Sürdürülebilir çözümler gündemde bir konu fakat bazı kuruluşlar maliyetler konusunda çekinceler yaşayabiliyor. Bu projeye başlarken bu konudaki görüşleriniz neler oldu?
Sürdürülebilirlik uygulamalarının elbette işletmelere getirdiği bir maliyet durumu söz konusu olacaktır. Biz Dedeman olarak bu konuyu ele alırken, maliyet boyutunu değil; günümüzün ve gelecek nesillerin yaşamlarını daha temiz bir dünyada sürdürebilmelerini amaçladık. Ayrıca bu tür sürdürülebilir projeler için maliyetlerin çok da yüksek olmadığını gönül rahatlığı ile belirtebilirim.
Turizm sektöründe sürdürülebilirlik adına tavsiyeleriniz neler olur? Sizce şirketler en çok hangi konuda bilinçlenmeli?
Turizm; doğa, kültürel miras ve toplum kültüründen beslenerek bunları ekonomik faydaya dönüştüren ve elliyi aşkın iş kolunu, sektörü besleyen bir endüstri olarak hem dünyamızın hem de sektörün geleceğini korumak için sürdürülebilir olmak zorundadır. Biliyoruz ki, gelecek kuşakların da bizimle aynı gereksinimlerini karşılayabilmeleri için turizm sektörü “sürdürülebilirlik” prensibi ile yönetilmeli. Bu gereksinimleri basitçe; etkileşim içinde bulunduğumuz ya da bulunmadığımız çevrenin bozulmadan veya değiştirilmeden korunması, kültürel bütünlüğün ve ekolojik dengenin korunması, biyolojik çeşitliliğin ve yaşam sistemlerinin gelecek yıllarda da korunacak şekilde idame ettirilmesi olarak sıralayabiliriz.
Yaklaşık olarak 4,5 milyar yaşında olan dünyamız özellikle son 100 – 150 yılda hızla artan insan nüfusu ve ihtiyaçları sebebiyle insan eliyle muazzam bir şekilde kirletiliyor.
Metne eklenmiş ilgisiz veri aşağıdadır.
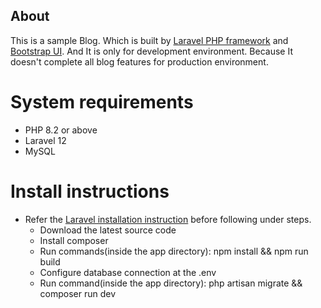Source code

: 
## About

This is a sample Blog. Which is built by [Laravel PHP framework](https://laravel.com/docs/12.x) and [Bootstrap UI](https://getbootstrap.com/docs/5.3/getting-started/introduction/).
And It is only for development environment. Because It doesn't complete all blog features for production environment.

# System requirements

- PHP 8.2 or above
- Laravel 12
- MySQL

# Install instructions
- Refer the [Laravel installation instruction](https://laravel.com/docs/12.x/installation#installing-php) before following under steps.
  - Download the latest source code
  - Install composer
  - Run commands(inside the app directory): npm install && npm run build
  - Configure database connection at the .env
  - Run command(inside the app directory): php artisan migrate && composer run dev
Bu zararın boyutu her geçen gün artmaya devam ediyor. Sürdürülebilirliğin sağlanması, dünyanın yaşamı desteklemeye devam etmesine imkan verecektir. Sektörümüzde “sürdürülebilir turizm” ve “sorumlu turizm” sadece bir akım olarak kalmamalı, sektördeki var oluşu devam ettirebilmek ve gelecek nesillere daha yaşanabilir bir dünya bırakmak adına hepimiz harekete geçmeliyiz.